» DATA SECTION
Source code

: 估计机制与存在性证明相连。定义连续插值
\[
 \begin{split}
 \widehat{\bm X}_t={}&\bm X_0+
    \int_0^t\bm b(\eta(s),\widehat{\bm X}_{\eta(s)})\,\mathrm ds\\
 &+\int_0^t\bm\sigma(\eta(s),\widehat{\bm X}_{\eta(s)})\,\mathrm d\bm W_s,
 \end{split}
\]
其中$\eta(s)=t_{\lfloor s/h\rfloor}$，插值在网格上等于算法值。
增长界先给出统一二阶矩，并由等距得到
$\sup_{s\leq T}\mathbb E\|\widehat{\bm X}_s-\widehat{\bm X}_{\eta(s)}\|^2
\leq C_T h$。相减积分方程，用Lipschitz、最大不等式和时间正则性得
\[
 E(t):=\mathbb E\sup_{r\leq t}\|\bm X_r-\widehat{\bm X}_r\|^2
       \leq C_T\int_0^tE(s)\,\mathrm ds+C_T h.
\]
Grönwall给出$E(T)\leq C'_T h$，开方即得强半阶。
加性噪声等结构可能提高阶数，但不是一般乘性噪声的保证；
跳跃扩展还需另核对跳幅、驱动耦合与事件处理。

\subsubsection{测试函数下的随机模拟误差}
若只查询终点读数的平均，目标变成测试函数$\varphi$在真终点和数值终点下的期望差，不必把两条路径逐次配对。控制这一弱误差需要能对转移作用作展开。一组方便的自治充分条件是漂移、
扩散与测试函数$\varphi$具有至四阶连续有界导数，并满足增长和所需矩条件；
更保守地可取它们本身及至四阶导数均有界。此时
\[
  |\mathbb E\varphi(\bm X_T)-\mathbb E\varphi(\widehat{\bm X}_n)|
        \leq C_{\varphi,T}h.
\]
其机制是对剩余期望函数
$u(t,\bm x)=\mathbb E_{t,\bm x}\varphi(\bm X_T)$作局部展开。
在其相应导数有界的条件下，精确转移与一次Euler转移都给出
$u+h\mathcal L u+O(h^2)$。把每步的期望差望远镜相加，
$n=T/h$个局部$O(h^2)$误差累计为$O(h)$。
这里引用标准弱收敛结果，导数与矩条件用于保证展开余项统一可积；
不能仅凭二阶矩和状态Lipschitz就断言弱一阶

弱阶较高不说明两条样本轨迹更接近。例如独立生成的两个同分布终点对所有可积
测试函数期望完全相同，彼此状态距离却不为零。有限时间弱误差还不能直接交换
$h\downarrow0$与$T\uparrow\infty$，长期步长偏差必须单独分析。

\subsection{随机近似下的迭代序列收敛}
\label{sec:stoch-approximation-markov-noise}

» ABOUT THIS EXERCISE
The entries above are to be transcribed in full and without error.

» THE ANSWER
Source code

: 估计机制与存在性证明相连。定义连续插值
\[
 \begin{split}
 \widehat{\bm X}_t={}&\bm X_0+
    \int_0^t\bm b(\eta(s),\widehat{\bm X}_{\eta(s)})\,\mathrm ds\\
 &+\int_0^t\bm\sigma(\eta(s),\widehat{\bm X}_{\eta(s)})\,\mathrm d\bm W_s,
 \end{split}
\]
其中$\eta(s)=t_{\lfloor s/h\rfloor}$，插值在网格上等于算法值。
增长界先给出统一二阶矩，并由等距得到
$\sup_{s\leq T}\mathbb E\|\widehat{\bm X}_s-\widehat{\bm X}_{\eta(s)}\|^2
\leq C_T h$。相减积分方程，用Lipschitz、最大不等式和时间正则性得
\[
 E(t):=\mathbb E\sup_{r\leq t}\|\bm X_r-\widehat{\bm X}_r\|^2
       \leq C_T\int_0^tE(s)\,\mathrm ds+C_T h.
\]
Grönwall给出$E(T)\leq C'_T h$，开方即得强半阶。
加性噪声等结构可能提高阶数，但不是一般乘性噪声的保证；
跳跃扩展还需另核对跳幅、驱动耦合与事件处理。

\subsubsection{测试函数下的随机模拟误差}
若只查询终点读数的平均，目标变成测试函数$\varphi$在真终点和数值终点下的期望差，不必把两条路径逐次配对。控制这一弱误差需要能对转移作用作展开。一组方便的自治充分条件是漂移、
扩散与测试函数$\varphi$具有至四阶连续有界导数，并满足增长和所需矩条件；
更保守地可取它们本身及至四阶导数均有界。此时
\[
  |\mathbb E\varphi(\bm X_T)-\mathbb E\varphi(\widehat{\bm X}_n)|
        \leq C_{\varphi,T}h.
\]
其机制是对剩余期望函数
$u(t,\bm x)=\mathbb E_{t,\bm x}\varphi(\bm X_T)$作局部展开。
在其相应导数有界的条件下，精确转移与一次Euler转移都给出
$u+h\mathcal L u+O(h^2)$。把每步的期望差望远镜相加，
$n=T/h$个局部$O(h^2)$误差累计为$O(h)$。
这里引用标准弱收敛结果，导数与矩条件用于保证展开余项统一可积；
不能仅凭二阶矩和状态Lipschitz就断言弱一阶

弱阶较高不说明两条样本轨迹更接近。例如独立生成的两个同分布终点对所有可积
测试函数期望完全相同，彼此状态距离却不为零。有限时间弱误差还不能直接交换
$h\downarrow0$与$T\uparrow\infty$，长期步长偏差必须单独分析。

\subsection{随机近似下的迭代序列收敛}
\label{sec:stoch-approximation-markov-noise}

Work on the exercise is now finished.